▶ [What you are asked to do] Please give, exactly as they appear below, the line with "birthDate:d" and every line after it through the final one, and nothing else.

▶ [Record excerpts]

◆ ◆ ◆ ◆ ◆ ◆ ◆

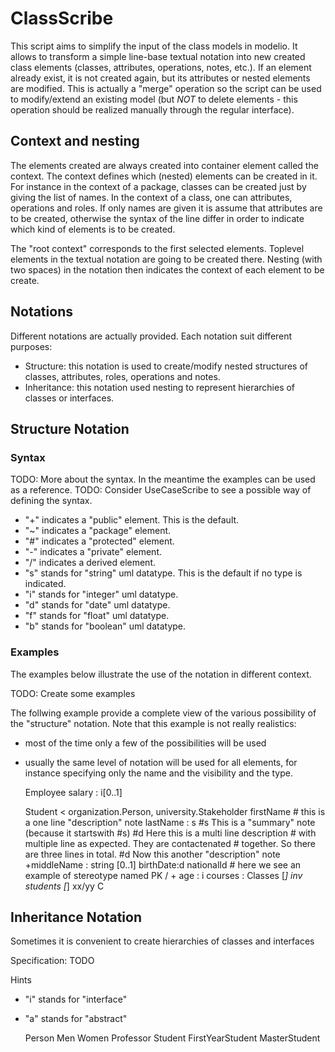 ClassScribe
===========
This script aims to simplify the input of the class models in modelio. It allows to transform a simple line-base textual notation into new created class elements (classes, attributes, operations, 
notes, etc.). If an element already exist, it is not created again, but its attributes or nested elements are modified. This is actually a "merge" operation so the script can be used to modify/extend an existing model (but *NOT* to delete elements - this operation should be realized manually through the regular interface). 

Context and nesting
-------------------
The elements created are always created into container element called  the context. The context defines which (nested) elements can be created in it. For instance in the context of a package, classes can be created  just by giving the list of names. In the context of a class, one can  attributes, operations and roles. If only names are given it is assume that attributes are to be created, otherwise the syntax of the line differ in order to indicate which kind of elements is to be created.

The "root context" corresponds to the first selected elements. Toplevel elements in the textual notation are going to be created there. Nesting (with two spaces) in the notation then indicates the context of each element to be create.

Notations
---------
Different notations are actually provided. Each notation suit different purposes:
* Structure: this notation is used to create/modify nested structures of classes, attributes, roles, operations and notes.
* Inheritance: this notation used nesting to represent hierarchies of classes or interfaces.

Structure Notation
------------------

### Syntax
TODO: More about the syntax. In the meantime the examples can be used as a reference.
TODO: Consider UseCaseScribe to see a possible way of defining the syntax.
* "+" indicates a "public" element. This is the default.
* "~" indicates a "package" element. 
* "#" indicates a "protected" element. 
* "-" indicates a "private" element. 
* "/" indicates a derived element.
* "s" stands for "string" uml datatype. This is the default if no type is indicated.
* "i" stands for "integer" uml datatype.
* "d" stands for "date" uml datatype.
* "f" stands for "float" uml datatype.
* "b" stands for "boolean" uml datatype.

### Examples
The examples below illustrate the use of the notation in different context.

TODO: Create some examples

The follwing example provide a complete view of the various possibility of
the "structure" notation. Note that this example is not really realistics:
* most of the time only a few of the possibilities will be used
* usually the same level of notation will be used for all elements, for 
instance specifying only the name and the visibility and the type.

    Employee
     salary : i[0..1]
     
    Student < organization.Person, university.Stakeholder
     firstName      # this is a one line "description" note
     lastName : s
       #s This is a "summary" note (because it startswith #s) 
       #d Here this is a multi line description
       #  with multiple line as expected. They are contactenated 
       #  together. So there are three lines in total.
       #d Now this another "description" note
     +middleName : string [0..1]
     birthDate:d
     <PK> nationalId     # here we see an example of stereotype named PK
     / + age : i
     courses : Classes [*] inv students [*]
     xx/yy C 

Inheritance Notation
--------------------
Sometimes it is convenient to create hierarchies of classes and interfaces

Specification: TODO

Hints
* "i" stands for "interface"
* "a" stands for "abstract"

    Person
      Men
      Women
      Professor
      Student
        FirstYearStudent
        MasterStudent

◆ ◆ ◆ ◆ ◆ ◆ ◆

▶ [Result below]
     birthDate:d
     <PK> nationalId     # here we see an example of stereotype named PK
     / + age : i
     courses : Classes [*] inv students [*]
     xx/yy C 

Inheritance Notation
--------------------
Sometimes it is convenient to create hierarchies of classes and interfaces

Specification: TODO

Hints
* "i" stands for "interface"
* "a" stands for "abstract"

    Person
      Men
      Women
      Professor
      Student
        FirstYearStudent
        MasterStudent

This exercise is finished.